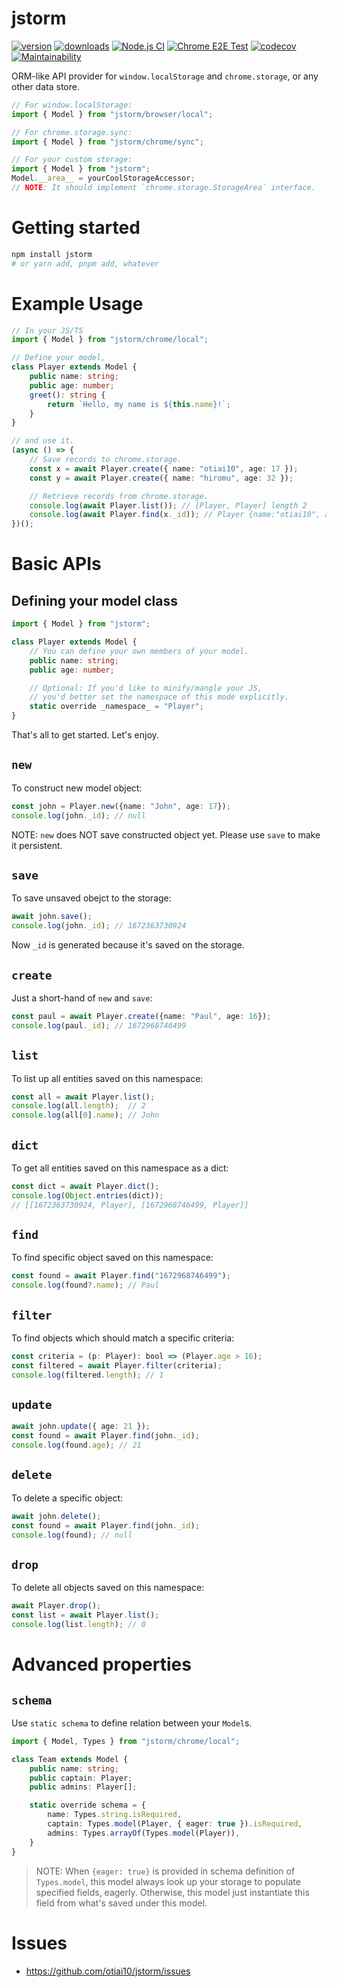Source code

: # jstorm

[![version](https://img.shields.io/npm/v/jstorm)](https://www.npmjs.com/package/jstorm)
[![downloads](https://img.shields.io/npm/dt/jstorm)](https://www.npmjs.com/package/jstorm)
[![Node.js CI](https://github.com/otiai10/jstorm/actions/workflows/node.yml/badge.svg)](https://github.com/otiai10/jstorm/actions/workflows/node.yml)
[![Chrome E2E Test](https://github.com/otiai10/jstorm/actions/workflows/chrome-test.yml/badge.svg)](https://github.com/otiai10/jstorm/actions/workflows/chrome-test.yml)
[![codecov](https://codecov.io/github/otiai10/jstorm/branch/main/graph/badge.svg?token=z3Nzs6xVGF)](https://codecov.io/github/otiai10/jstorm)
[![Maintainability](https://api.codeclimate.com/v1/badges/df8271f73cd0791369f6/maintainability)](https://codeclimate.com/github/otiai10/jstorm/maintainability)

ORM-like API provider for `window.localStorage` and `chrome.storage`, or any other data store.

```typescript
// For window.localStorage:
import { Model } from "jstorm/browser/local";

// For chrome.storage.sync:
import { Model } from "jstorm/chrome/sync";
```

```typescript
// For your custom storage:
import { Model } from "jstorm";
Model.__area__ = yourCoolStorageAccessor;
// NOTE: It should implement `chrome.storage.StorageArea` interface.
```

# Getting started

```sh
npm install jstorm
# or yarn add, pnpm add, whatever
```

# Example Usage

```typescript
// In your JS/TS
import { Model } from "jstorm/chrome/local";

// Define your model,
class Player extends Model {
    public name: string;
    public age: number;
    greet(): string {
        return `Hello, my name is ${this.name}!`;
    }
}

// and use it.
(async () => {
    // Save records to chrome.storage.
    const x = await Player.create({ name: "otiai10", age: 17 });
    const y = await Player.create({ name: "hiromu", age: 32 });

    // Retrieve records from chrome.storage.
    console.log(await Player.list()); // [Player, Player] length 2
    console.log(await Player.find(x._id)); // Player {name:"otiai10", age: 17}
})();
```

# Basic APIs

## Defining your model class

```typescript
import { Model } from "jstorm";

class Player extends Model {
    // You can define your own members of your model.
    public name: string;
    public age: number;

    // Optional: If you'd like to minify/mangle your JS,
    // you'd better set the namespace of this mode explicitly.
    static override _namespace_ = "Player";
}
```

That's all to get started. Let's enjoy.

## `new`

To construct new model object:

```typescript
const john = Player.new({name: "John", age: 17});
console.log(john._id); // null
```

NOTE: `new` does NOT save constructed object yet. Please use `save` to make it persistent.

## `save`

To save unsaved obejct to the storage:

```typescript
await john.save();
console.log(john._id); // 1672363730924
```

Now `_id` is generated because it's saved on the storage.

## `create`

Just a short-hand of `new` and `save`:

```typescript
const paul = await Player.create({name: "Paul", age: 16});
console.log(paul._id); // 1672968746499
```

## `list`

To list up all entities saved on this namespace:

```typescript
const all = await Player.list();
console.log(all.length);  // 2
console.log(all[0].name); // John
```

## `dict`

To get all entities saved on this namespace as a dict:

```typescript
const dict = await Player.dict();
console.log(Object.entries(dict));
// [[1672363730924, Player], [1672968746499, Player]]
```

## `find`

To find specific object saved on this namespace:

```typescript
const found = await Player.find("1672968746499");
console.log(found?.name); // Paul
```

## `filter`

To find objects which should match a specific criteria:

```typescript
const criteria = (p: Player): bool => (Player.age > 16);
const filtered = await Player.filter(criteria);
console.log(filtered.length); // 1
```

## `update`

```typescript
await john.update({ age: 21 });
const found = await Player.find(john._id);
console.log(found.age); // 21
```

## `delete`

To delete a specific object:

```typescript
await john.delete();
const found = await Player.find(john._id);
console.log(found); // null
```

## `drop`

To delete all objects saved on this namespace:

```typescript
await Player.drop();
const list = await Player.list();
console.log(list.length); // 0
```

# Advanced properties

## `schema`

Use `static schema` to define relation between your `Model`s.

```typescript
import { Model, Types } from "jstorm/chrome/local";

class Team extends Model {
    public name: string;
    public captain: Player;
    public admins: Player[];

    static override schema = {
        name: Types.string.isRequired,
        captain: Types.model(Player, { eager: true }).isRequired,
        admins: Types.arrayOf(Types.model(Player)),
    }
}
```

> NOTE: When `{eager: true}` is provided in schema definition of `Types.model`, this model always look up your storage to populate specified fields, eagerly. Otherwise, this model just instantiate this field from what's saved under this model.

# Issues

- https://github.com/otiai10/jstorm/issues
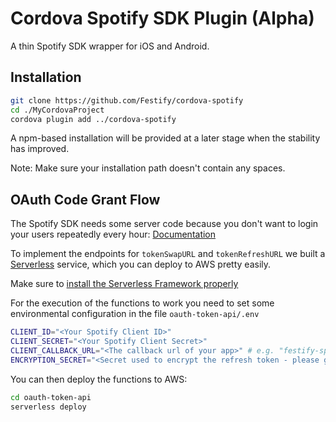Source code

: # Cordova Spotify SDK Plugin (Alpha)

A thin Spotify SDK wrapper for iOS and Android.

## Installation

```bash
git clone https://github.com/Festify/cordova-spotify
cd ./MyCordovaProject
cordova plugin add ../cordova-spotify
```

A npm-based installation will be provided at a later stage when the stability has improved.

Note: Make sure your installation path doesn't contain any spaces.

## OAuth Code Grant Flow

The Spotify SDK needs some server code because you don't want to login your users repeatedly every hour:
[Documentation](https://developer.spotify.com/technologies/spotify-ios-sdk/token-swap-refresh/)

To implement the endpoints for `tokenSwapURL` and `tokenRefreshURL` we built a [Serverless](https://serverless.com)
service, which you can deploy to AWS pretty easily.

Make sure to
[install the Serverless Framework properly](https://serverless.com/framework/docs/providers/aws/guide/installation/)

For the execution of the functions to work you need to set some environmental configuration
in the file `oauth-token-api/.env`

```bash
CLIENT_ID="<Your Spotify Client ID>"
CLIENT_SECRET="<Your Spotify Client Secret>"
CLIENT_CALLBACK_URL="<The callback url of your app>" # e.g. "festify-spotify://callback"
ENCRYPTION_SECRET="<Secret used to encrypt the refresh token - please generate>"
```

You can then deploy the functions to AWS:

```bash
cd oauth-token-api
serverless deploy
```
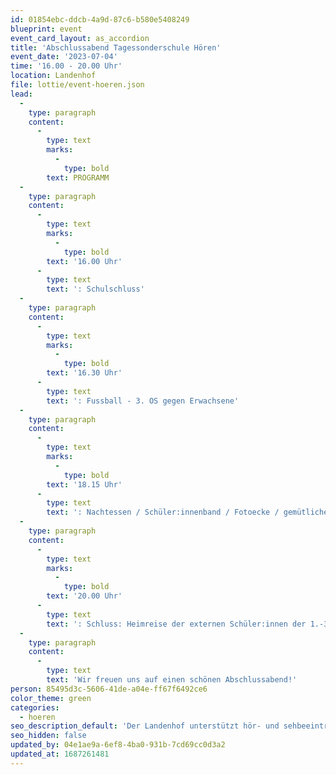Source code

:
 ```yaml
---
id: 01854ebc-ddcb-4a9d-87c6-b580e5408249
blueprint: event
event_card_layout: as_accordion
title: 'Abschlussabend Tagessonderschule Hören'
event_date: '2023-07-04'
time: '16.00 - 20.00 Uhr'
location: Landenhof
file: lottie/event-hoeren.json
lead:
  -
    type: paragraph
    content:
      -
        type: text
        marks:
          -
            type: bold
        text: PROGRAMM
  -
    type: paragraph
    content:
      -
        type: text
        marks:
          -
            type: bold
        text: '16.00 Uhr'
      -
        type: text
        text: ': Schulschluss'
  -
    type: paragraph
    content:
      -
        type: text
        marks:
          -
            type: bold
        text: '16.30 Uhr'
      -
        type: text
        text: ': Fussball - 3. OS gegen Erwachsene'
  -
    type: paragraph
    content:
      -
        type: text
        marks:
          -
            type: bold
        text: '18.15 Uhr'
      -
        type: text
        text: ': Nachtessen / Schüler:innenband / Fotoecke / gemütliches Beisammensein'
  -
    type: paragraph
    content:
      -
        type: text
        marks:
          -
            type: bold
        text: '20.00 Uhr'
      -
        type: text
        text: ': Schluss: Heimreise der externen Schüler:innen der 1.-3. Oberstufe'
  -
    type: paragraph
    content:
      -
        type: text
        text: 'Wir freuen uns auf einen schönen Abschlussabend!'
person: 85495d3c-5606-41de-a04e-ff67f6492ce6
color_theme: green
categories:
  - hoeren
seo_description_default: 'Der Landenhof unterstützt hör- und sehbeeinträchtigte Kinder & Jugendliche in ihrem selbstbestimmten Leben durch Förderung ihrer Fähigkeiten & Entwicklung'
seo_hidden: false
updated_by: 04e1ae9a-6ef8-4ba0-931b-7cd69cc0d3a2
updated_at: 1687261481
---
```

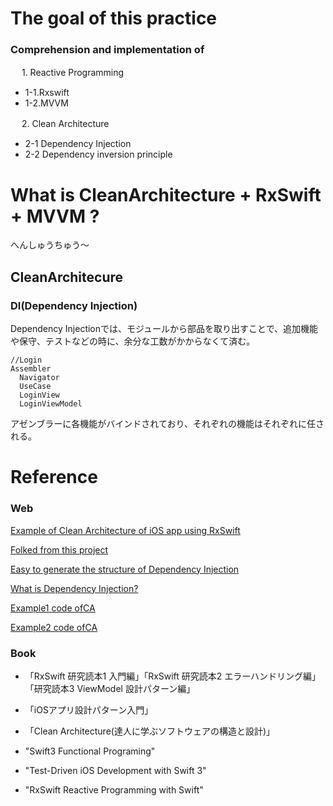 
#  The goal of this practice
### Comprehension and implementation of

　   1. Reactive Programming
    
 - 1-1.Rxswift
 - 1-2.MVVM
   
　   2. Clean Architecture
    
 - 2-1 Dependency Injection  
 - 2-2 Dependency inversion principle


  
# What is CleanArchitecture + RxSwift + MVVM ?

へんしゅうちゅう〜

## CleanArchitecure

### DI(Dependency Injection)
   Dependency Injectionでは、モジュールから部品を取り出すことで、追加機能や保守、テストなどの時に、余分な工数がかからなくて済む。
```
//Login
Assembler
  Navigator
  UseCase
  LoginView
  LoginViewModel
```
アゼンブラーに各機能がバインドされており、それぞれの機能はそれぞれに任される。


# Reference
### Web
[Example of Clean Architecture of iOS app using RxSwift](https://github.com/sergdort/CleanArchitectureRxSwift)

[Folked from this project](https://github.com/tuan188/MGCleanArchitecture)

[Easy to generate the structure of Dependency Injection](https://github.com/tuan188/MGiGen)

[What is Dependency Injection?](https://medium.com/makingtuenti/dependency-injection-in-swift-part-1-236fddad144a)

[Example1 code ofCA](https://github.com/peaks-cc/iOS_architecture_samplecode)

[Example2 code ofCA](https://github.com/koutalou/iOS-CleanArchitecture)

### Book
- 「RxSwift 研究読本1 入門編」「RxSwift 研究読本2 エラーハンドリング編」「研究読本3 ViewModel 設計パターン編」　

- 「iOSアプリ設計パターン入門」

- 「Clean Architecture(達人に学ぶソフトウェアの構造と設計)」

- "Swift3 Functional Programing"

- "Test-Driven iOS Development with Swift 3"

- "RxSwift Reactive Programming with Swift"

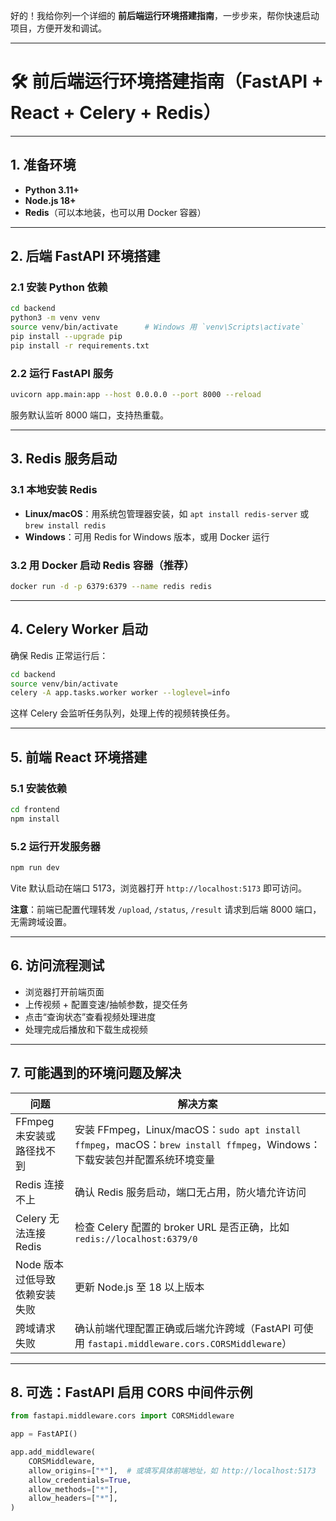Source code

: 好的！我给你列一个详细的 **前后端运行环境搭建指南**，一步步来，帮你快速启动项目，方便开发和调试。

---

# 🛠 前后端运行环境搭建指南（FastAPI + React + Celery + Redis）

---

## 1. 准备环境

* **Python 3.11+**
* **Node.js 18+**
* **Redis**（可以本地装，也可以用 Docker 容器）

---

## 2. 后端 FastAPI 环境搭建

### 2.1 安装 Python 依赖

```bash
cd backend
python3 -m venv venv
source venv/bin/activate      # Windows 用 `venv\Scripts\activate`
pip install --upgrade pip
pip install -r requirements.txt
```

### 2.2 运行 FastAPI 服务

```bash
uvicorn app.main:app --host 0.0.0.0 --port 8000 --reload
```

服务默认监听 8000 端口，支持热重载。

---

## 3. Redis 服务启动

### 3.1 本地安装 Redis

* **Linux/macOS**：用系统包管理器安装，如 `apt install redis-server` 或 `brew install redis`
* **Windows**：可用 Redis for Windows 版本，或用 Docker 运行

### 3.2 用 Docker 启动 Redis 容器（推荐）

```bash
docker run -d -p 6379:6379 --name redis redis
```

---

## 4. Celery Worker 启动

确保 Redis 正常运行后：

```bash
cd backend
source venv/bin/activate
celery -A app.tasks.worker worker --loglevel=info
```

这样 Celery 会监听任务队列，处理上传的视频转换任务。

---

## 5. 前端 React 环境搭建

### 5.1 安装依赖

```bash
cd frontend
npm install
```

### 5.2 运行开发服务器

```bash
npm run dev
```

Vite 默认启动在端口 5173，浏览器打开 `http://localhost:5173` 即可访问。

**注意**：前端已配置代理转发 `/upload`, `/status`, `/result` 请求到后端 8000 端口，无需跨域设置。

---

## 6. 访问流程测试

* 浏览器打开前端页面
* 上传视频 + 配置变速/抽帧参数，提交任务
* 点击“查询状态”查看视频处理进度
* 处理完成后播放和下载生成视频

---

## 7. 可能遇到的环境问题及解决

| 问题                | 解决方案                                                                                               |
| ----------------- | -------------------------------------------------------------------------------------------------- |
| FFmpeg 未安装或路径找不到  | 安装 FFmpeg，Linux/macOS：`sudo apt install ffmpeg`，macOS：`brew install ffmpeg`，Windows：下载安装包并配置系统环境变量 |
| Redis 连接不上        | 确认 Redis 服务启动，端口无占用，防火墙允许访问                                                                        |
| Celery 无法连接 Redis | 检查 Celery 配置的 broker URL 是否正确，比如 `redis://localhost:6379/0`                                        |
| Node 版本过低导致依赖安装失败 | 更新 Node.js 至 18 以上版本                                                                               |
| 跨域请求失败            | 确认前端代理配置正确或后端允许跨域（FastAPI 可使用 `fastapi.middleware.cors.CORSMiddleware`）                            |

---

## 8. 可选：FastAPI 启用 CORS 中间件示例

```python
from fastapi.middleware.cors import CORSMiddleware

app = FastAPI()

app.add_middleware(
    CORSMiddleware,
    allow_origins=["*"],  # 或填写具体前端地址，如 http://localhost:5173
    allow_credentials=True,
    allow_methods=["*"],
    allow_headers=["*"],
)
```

========

• [EXERCISE DESCRIPTION]: Give only the number of lines in the preceding material that contain the string "Landenhof".

• [RESPONSE TO THE EXERCISE]: 2